Capability Rating Summary
Extensible Data Model Good WebID is based on RDF which is a provably extensible data model.
Choice of Syntax Good WebID is based on RDF and thus supports multiple syntaxes.
Decentralized Vocabularies Good All data is expressed using vocabularies, which can be created by anyone. Data merging is designed to happen automatically.
Web-based PKI Problematic All claims in a WebID are self-issued claims. No clear specification for 3rd party claims.
Choice of Storage Good WebIDs can be stored at the recipient’s preferred location
App Integration Problematic Possible, but no clear specification exists to do so.
Privacy-enhanced Sharing Problematic Identity Providers can track logins by default (unless a mixnet is used).
Credential Portability Problematic Self-issued credentials can be ported easily.

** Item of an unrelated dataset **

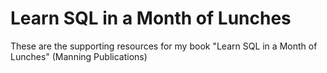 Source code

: # Learn SQL in a Month of Lunches
These are the supporting resources for my book "Learn SQL in a Month of Lunches" (Manning Publications)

If there were 3rd party credentials tied to WebID URL, those credentials would not be portable.
Credential Revocation Problematic Revocation is possible, but there is no clear specification for doing so.

WebID+TLS was first presented for the W3C Workshop on the Future of Social Networking in 2009, but has failed to gain any significant traction in the past six years. WebID+TLS is also problematic because 1) it depends on browser client-side certificate handling, which is a bad UI experience, 2) it depends on the KEYGEN HTML element in a non-trivial way, which is currently under discussion to be removed from certain browsers, and 3) it is not well specified how you achieve many of the credential goals and required capabilities listed in the beginning of this post.

Mozilla Persona

Persona was launched in 2011 and shares some of its goals with some similar authentication systems like OpenID or Facebook Connect, but it is different in several important ways: 1) It used email addresses as identifiers, 2) It was more focused on privacy, 3) It was intended to be fully integrated in the browser.

Capability Rating Summary
Extensible Data Model N/A Not a design requirement.
Choice of Syntax N/A Not a design requirement.
Decentralized Vocabularies N/A Not a design requirement.
Web-based PKI Problematic Public keys are discoverable but content is largely hidden.
Choice of Storage Poor Identity provider is tied to login domain.
App Integration N/A There are no credentials to manage.
Privacy-enhanced Sharing Good Logins are privacy-enhancing and not easily trackable.
Credential Portability Poor There are no credentials to port.
Credential Revocation N/A There are no credentials to revoke.

Persona is solely an authentication system and was not designed to support arbitrary credentials. Mozilla was hoping for widespread adoption of the protocol, but that did not occur because super providers like Google and Facebook had already developed their own competing login mechanisms. All full-time developers were pulled from the project in 2014.

Omitted Technologies

There are a number of technologies, such as U-Prove, the WebAppSec Login/Credentials API, and Mozilla’s Firefox Account API, that were not included in this analysis because they are still very early in the research and development phases. APIs like Facebook Connect and Login with Google were not included because they are not intended to be open standards.

Conclusion

There are a number of goals and required capabilities that need to be fulfilled in order to create a vibrant credentialing ecosystem. There have been various attempts at addressing subsets of the problems in the ecosystem and those solutions have been met with small successes and varied failures. There still is no widely deployed and adopted way of issuing, storing, managing, and transmitting credentials on the Web today and we do have quite a bit of insight into why the prior attempts at solving the general identity/credentialing problem have failed.

These findings lead to a simple question: Is it time to do something about Credentials on the Web?